This is a free seminar, open to anyone from business or academia interested in financial engineering.

The Wilmott Forum, in partnership with NAG and the Certificate in Quantitative Finance (CQF) Program, will be hosting a Finance Focus Event in on Thurs July 26th. Live in NYC and also via webcast.

Keynote Speakers:

Professor Uwe Naumann - RWTH Aachen University

"Fast Greeks through Adjoint Algorithmic Differentiation - and Further Speed-up through Mathematical and Structural Insight"

Derivatives of various objectives with respect to potentially large numbers of free parameters are crucial ingredients of many modern numerical algorithms.

Parameter calibration methods based on implementations of highly sophisticated mathematical models as computer programs are of fundamental interest in Computational Finance. Algorithmic Differentiation (AD) transforms the given computer programs into code for the computation of first (gradients, Jacobians) as well as second (Hessians) and higher derivatives.

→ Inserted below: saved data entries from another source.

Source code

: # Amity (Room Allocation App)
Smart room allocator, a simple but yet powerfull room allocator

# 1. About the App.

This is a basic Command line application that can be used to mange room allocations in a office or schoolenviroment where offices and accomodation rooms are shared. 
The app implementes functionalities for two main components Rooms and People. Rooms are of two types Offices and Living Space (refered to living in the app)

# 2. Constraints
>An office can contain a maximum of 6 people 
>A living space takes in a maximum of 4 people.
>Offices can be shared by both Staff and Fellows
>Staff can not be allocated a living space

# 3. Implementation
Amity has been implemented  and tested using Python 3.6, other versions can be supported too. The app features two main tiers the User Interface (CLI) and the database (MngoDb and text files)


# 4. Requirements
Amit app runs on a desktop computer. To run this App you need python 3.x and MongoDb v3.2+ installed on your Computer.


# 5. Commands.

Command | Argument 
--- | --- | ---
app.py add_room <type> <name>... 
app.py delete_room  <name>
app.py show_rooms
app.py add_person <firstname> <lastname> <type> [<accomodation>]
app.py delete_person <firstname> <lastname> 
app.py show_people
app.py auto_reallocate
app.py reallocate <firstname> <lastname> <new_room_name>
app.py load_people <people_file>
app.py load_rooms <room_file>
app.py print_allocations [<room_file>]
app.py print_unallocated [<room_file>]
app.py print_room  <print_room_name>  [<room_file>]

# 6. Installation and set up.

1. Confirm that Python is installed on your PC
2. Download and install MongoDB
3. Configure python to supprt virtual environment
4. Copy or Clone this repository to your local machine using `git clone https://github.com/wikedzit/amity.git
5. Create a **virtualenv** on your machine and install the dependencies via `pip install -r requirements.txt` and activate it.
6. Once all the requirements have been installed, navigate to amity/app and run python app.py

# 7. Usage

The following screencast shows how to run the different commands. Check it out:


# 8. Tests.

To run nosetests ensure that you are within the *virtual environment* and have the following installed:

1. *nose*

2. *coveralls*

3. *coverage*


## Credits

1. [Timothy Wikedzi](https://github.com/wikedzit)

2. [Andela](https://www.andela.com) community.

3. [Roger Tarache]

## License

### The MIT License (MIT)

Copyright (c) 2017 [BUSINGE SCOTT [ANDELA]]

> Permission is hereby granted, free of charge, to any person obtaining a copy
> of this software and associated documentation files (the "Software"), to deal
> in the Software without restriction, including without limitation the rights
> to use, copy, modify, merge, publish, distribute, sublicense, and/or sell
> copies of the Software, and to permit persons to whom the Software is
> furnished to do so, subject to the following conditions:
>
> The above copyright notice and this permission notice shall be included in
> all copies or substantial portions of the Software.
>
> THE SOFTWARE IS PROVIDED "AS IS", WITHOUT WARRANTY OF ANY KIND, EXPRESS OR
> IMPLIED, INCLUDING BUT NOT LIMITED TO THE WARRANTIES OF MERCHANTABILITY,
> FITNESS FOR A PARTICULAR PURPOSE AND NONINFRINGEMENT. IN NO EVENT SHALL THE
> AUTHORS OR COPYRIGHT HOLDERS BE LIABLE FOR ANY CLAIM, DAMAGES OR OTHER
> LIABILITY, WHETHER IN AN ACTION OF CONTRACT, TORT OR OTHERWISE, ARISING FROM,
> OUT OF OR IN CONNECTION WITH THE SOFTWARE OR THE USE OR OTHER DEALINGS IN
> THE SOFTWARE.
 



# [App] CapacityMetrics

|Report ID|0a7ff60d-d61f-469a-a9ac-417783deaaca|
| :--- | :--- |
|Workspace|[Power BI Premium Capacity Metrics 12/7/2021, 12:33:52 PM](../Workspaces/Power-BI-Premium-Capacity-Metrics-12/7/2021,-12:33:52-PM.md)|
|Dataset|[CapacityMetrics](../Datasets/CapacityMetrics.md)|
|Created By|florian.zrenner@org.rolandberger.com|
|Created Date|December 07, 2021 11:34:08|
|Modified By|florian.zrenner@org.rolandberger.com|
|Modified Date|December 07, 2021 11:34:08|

Adjoint AD allows for gradients to be computed with a computational cost that is independent of their sizes. For example, let the evaluation of a given function of one hundred parameters take one minute on your favorite computer. A sequential first-order finite difference approximation of the one hundred gradient entries takes about one hundred minutes. Adjoint AD delivers the same gradient with machine accuracy within less than ten minutes. Similar complexity results hold for second and higher derivatives.

In this talk we review the fundamental ideas behind (adjoint) AD and we present software tools that support the semi-automatic generation of derivative code with special focus on C/C++. Further gains in robustness and computational complexity result from the exploitation of additional mathematical and structural insight. In particular, we discuss AD of numerical methods that are likely to be embedded into the given simulation code and concurrency in the context of adjoint AD.

Professor Uwe Naumann has been a professor for Computer Science at RWTH Aachen University, Germany, since 2004 and a member of NAG since 2009. After obtaining a Ph.D. in Applied Mathematics from the Technical University Dresden, Germany, in 1999 and prior to joining RWTH he held post-doctoral positions at INRIA, France, the University of Hertfordshire, UK, and Argonne National Laboratory, USA.

Uwe's research and development activities are motivated by derivative-based numerical simulation and optimization in Computational Science and Engineering. His main focus lies on first- and higher-order discrete adjoint methods with major applications in the physical and engineering sciences and in computational finance. He is the author of "The Art of Differentiating Computer Programs. An Introduction to Algorithmic Differentiation." published by SIAM in 2012.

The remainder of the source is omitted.